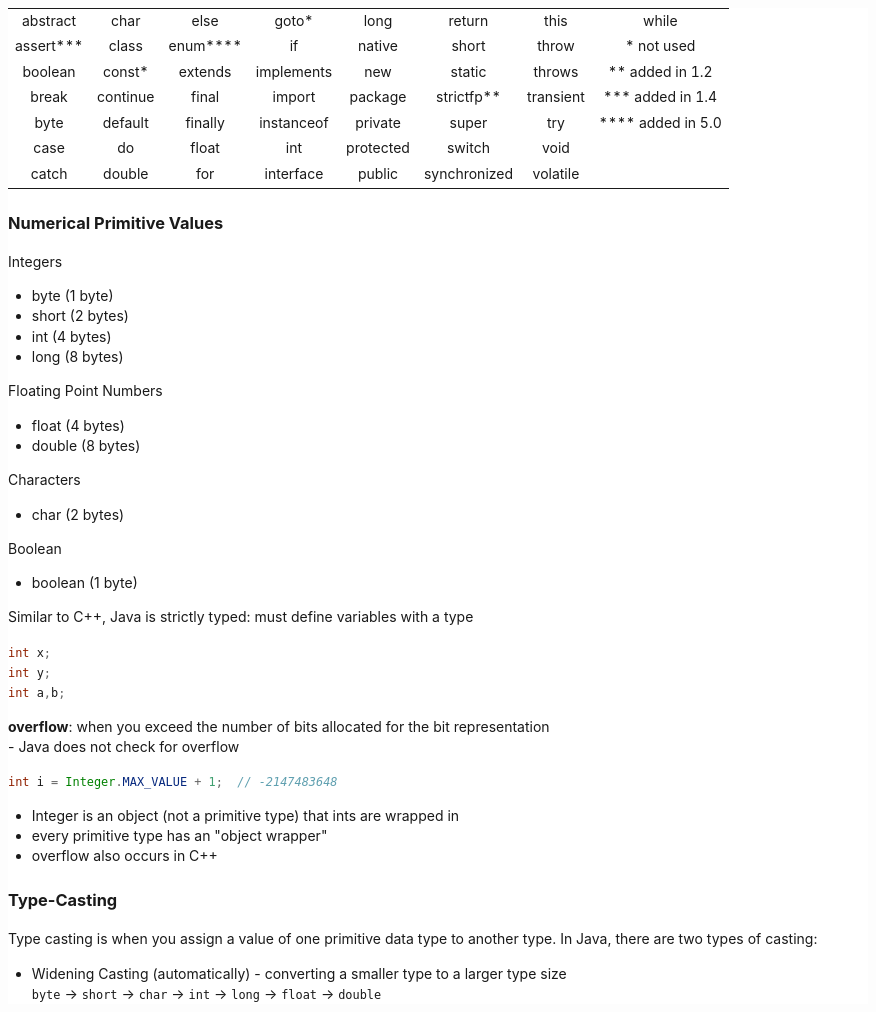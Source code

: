 |           |           |           |           |           |           |           |           |
|:---------:|:---------:|:---------:|:---------:|:---------:|:---------:|:---------:|:---------:|
| abstract	|  char	    | else      | goto*	    | long	    | return	| this  | while     |
| assert***	| class	    | enum****  | if	    | native	| short	    | throw     | *	 	not used
| boolean	| const*    | extends   | implements | new	    | static	| throws    | **	 	added in 1.2
| break	    | continue	| final     | import	| package	| strictfp**  | transient | ***	 	added in 1.4
| byte	    | default	| finally   | instanceof | private	| super 	| try       | ****	 	added in 5.0
| case	    | do        | float     | int	    | protected	| switch    | void      |
| catch	    | double	| for       | interface	| public	| synchronized | volatile  |


### Numerical Primitive Values
Integers
- byte (1 byte)
- short (2 bytes)
- int (4 bytes)
- long (8 bytes)  

Floating Point Numbers
- float (4 bytes)
- double (8 bytes)  

Characters
- char (2 bytes)  

Boolean 
- boolean (1 byte) 

Similar to C++, Java is strictly typed: must define variables with a type
``` java
int x;
int y;
int a,b;
```
**overflow**: when you exceed the number of bits allocated for the bit representation  
    - Java does not check for overflow
``` java
int i = Integer.MAX_VALUE + 1;  // -2147483648
```
- Integer is an object (not a primitive type) that ints are wrapped in
- every primitive type has an "object wrapper"
- overflow also occurs in C++

### Type-Casting
Type casting is when you assign a value of one primitive data type to another type.
In Java, there are two types of casting:
- Widening Casting (automatically) - converting a smaller type to a larger type size  
    `byte` -> `short` -> `char` -> `int` -> `long` -> `float` -> `double`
+ + + + + + +
**Your objective**: Show every line of the listing containing the string "double" by copying it.

**Response area**:
| catch	    | double	| for       | interface	| public	| synchronized | volatile  |
- double (8 bytes)  
    `byte` -> `short` -> `char` -> `int` -> `long` -> `float` -> `double`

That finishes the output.